Exercise:
Repeat word for word the opening stretch of the entries, from the first line through the line containing "To implement the".

Entries provided:
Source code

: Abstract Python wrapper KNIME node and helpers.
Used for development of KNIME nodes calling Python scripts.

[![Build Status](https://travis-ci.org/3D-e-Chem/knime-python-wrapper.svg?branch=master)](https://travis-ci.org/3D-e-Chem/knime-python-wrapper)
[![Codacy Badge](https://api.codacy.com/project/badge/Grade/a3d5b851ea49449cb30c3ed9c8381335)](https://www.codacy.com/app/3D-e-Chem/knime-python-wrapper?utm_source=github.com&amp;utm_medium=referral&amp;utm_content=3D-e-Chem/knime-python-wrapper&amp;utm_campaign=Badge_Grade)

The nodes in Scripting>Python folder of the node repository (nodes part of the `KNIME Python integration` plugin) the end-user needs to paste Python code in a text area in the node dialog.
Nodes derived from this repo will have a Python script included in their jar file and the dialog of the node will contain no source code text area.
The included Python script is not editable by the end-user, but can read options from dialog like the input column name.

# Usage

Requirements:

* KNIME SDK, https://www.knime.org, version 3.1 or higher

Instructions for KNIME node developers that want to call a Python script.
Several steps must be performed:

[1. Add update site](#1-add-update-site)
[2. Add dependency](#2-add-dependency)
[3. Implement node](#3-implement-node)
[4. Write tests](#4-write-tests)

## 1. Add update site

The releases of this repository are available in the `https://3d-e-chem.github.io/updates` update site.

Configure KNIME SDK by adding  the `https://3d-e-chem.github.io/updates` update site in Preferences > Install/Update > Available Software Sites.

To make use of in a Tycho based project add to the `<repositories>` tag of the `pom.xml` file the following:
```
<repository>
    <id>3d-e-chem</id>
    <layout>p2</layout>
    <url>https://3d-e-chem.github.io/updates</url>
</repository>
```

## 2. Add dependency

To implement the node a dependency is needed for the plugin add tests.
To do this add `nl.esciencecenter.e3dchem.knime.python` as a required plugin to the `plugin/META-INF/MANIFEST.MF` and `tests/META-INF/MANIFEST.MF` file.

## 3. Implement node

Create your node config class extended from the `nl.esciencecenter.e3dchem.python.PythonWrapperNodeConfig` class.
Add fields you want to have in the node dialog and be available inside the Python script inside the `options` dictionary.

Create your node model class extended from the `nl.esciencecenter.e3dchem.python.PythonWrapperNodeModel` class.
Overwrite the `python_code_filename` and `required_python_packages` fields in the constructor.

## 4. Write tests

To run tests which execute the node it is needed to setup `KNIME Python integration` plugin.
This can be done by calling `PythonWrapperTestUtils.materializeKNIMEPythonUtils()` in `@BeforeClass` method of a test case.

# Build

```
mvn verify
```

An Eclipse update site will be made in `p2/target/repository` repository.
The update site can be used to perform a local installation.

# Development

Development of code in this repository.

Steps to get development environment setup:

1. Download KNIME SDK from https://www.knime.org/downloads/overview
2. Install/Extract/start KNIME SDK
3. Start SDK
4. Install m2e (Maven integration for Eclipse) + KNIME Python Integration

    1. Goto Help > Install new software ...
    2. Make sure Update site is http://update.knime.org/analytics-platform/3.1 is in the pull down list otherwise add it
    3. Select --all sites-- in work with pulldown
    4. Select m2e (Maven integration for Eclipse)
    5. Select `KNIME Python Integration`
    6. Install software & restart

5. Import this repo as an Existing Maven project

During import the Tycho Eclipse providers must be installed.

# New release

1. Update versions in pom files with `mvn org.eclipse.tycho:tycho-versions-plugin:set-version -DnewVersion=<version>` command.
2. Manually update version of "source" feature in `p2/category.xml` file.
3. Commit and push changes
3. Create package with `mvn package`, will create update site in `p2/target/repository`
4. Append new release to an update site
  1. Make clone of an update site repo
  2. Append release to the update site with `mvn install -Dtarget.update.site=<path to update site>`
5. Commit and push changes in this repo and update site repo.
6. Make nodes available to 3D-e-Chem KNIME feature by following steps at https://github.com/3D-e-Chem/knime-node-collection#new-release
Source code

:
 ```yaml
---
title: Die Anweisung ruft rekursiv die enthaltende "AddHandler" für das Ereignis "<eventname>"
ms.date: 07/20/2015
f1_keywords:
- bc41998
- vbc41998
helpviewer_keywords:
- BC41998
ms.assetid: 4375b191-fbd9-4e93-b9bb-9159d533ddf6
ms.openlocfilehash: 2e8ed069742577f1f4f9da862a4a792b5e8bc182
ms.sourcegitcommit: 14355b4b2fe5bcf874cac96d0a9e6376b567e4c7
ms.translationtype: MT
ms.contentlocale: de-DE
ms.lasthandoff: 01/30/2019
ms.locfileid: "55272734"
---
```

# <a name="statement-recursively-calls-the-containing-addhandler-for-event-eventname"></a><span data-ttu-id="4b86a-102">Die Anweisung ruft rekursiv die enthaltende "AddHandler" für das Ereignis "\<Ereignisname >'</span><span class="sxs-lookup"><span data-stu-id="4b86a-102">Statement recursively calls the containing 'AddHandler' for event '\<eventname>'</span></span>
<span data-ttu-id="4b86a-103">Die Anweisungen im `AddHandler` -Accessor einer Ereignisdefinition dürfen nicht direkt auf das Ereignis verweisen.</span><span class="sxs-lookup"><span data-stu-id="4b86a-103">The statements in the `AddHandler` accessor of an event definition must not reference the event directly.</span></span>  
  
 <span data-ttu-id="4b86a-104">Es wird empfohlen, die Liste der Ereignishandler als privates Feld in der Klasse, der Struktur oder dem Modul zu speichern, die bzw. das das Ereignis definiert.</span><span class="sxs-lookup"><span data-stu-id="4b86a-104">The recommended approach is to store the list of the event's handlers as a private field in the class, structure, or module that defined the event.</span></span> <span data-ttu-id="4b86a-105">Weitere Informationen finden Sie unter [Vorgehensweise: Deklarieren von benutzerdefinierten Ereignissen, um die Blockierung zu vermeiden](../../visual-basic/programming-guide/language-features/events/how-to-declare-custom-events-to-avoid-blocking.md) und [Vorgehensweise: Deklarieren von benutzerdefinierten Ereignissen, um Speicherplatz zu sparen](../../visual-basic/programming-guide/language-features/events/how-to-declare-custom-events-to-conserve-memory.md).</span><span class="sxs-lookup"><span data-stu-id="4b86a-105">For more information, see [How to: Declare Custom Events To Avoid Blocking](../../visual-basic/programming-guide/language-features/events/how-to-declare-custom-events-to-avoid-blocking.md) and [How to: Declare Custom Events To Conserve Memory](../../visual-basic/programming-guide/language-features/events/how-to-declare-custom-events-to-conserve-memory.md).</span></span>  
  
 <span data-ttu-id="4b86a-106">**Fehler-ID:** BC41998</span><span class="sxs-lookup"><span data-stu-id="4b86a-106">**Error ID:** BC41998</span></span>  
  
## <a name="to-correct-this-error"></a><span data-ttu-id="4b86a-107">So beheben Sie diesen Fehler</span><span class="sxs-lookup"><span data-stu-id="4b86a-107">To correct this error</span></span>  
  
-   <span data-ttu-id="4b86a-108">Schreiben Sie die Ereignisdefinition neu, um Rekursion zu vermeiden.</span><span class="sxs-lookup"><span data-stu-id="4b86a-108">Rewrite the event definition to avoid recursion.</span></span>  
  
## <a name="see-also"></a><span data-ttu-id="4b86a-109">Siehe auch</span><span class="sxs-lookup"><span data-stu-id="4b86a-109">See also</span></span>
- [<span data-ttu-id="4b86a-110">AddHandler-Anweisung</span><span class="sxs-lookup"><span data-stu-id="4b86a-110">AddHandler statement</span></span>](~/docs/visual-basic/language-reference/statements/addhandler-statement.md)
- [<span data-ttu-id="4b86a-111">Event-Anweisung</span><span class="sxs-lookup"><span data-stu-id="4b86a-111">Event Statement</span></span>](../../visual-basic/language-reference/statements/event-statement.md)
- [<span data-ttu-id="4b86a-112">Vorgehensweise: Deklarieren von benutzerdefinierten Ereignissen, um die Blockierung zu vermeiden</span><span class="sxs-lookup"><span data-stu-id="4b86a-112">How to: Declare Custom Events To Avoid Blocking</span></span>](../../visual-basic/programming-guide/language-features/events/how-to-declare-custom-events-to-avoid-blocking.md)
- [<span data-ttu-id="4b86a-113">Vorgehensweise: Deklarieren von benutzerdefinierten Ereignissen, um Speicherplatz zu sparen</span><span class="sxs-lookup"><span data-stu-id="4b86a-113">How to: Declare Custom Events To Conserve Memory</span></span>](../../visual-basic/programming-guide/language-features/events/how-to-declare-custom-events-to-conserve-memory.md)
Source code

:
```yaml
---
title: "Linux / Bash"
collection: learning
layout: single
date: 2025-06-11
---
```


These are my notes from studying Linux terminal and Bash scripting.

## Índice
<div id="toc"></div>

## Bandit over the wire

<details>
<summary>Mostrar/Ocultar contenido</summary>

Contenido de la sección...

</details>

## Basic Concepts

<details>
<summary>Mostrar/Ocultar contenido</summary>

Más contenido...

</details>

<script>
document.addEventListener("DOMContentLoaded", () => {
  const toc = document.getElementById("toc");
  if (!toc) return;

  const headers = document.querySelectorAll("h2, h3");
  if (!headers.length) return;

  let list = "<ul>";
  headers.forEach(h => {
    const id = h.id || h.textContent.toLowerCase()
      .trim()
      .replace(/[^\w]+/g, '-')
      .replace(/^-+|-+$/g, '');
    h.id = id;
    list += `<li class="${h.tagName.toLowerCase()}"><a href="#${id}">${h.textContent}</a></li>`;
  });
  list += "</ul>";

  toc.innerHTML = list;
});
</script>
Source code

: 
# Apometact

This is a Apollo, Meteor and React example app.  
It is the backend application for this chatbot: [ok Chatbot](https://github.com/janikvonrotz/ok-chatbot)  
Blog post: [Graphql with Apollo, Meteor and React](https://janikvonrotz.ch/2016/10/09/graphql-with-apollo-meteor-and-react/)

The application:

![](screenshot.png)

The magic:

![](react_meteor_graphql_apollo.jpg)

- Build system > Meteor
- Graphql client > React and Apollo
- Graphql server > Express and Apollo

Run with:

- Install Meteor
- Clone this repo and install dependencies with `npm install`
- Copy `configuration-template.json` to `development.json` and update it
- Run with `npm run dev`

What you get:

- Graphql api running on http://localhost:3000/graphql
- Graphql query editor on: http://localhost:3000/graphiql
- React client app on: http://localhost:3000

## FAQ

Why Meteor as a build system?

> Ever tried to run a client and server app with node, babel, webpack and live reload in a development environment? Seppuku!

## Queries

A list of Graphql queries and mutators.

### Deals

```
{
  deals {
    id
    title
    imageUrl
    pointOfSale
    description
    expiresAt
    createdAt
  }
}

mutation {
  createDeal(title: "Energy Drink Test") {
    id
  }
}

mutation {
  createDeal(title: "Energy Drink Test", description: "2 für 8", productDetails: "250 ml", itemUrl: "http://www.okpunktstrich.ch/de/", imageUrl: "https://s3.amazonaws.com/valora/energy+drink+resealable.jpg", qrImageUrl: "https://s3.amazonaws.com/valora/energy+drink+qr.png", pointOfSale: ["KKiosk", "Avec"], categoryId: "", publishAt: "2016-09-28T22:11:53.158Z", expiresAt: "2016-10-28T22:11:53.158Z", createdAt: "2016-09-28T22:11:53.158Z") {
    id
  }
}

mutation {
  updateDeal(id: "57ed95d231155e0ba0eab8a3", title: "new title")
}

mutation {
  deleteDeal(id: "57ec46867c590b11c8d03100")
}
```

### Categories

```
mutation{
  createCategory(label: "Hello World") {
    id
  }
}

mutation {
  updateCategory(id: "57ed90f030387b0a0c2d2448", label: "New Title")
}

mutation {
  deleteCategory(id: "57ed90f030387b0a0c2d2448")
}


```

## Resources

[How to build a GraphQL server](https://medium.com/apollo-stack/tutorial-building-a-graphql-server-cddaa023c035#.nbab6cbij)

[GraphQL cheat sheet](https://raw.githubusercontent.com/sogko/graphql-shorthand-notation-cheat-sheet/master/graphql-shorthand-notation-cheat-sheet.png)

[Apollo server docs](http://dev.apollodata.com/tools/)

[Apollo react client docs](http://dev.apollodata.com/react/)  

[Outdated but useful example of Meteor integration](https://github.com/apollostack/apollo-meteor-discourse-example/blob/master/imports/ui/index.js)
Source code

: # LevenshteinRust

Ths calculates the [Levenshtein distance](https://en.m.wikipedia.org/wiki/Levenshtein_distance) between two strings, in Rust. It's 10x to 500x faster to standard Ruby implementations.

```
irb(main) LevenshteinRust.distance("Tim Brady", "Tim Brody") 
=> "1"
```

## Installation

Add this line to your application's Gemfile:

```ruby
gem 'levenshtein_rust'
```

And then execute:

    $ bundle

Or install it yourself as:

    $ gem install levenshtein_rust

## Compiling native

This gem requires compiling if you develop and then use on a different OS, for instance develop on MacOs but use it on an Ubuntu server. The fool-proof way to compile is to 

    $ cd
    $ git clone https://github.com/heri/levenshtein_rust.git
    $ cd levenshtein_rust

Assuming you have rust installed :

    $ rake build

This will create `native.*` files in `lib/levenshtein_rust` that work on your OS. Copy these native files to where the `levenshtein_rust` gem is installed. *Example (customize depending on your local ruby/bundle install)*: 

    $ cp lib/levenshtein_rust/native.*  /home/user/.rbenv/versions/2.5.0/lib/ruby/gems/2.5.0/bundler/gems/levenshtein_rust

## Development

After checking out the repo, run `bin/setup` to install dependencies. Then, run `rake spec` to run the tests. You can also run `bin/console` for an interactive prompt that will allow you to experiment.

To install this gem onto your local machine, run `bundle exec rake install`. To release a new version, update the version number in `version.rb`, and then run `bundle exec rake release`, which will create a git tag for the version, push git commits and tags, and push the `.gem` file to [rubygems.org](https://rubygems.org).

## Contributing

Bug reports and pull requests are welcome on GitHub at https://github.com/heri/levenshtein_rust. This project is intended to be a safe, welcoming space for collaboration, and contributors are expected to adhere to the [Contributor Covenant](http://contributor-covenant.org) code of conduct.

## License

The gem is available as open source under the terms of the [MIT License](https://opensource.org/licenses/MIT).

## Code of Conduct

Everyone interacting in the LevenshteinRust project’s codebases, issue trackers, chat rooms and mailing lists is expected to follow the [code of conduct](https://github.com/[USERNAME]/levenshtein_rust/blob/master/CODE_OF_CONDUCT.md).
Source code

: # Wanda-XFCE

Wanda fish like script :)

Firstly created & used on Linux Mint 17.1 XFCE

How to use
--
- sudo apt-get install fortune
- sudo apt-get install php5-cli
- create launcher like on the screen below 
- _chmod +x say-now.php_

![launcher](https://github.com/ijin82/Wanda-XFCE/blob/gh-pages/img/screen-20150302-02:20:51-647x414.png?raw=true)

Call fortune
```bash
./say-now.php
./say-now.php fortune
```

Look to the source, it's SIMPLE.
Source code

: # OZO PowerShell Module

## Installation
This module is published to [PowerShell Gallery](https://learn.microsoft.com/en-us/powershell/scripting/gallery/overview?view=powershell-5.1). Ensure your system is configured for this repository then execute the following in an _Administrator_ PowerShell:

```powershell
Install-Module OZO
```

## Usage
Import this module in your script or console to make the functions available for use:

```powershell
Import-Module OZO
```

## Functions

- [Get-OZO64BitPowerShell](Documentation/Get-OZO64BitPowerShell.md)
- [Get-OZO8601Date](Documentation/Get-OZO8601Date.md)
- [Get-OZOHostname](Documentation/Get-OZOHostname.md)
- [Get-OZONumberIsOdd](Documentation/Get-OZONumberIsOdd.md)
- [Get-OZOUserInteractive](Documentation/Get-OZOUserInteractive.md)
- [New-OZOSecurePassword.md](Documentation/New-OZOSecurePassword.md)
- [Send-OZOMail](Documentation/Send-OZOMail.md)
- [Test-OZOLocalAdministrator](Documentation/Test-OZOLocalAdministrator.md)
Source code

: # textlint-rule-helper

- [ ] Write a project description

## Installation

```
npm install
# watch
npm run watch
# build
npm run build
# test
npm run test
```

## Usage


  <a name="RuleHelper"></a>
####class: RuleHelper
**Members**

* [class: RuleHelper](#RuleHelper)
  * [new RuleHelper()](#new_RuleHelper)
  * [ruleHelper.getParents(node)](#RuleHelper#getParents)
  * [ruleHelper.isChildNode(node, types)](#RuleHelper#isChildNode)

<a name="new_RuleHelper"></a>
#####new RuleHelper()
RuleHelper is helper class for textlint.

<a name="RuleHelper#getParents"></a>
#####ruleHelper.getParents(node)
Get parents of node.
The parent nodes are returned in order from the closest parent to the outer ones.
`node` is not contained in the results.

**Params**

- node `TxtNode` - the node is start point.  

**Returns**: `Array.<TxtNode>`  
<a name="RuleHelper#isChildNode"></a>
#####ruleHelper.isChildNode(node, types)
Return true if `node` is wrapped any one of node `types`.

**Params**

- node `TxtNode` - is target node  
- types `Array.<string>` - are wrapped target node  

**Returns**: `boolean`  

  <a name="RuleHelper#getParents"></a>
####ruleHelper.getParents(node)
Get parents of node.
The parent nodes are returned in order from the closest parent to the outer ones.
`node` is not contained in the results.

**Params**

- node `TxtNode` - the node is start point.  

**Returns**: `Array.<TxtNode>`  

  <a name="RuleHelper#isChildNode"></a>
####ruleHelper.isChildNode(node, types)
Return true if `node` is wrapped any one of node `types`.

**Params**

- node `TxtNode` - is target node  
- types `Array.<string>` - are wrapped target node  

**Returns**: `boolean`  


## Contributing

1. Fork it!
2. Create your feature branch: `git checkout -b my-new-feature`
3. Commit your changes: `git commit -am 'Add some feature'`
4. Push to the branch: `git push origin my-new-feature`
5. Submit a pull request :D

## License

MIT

Response:
Source code

: Abstract Python wrapper KNIME node and helpers.
Used for development of KNIME nodes calling Python scripts.

[![Build Status](https://travis-ci.org/3D-e-Chem/knime-python-wrapper.svg?branch=master)](https://travis-ci.org/3D-e-Chem/knime-python-wrapper)
[![Codacy Badge](https://api.codacy.com/project/badge/Grade/a3d5b851ea49449cb30c3ed9c8381335)](https://www.codacy.com/app/3D-e-Chem/knime-python-wrapper?utm_source=github.com&amp;utm_medium=referral&amp;utm_content=3D-e-Chem/knime-python-wrapper&amp;utm_campaign=Badge_Grade)

The nodes in Scripting>Python folder of the node repository (nodes part of the `KNIME Python integration` plugin) the end-user needs to paste Python code in a text area in the node dialog.
Nodes derived from this repo will have a Python script included in their jar file and the dialog of the node will contain no source code text area.
The included Python script is not editable by the end-user, but can read options from dialog like the input column name.

# Usage

Requirements:

* KNIME SDK, https://www.knime.org, version 3.1 or higher

Instructions for KNIME node developers that want to call a Python script.
Several steps must be performed:

[1. Add update site](#1-add-update-site)
[2. Add dependency](#2-add-dependency)
[3. Implement node](#3-implement-node)
[4. Write tests](#4-write-tests)

## 1. Add update site

The releases of this repository are available in the `https://3d-e-chem.github.io/updates` update site.

Configure KNIME SDK by adding  the `https://3d-e-chem.github.io/updates` update site in Preferences > Install/Update > Available Software Sites.

To make use of in a Tycho based project add to the `<repositories>` tag of the `pom.xml` file the following:
```
<repository>
    <id>3d-e-chem</id>
    <layout>p2</layout>
    <url>https://3d-e-chem.github.io/updates</url>
</repository>
```

## 2. Add dependency

To implement the node a dependency is needed for the plugin add tests.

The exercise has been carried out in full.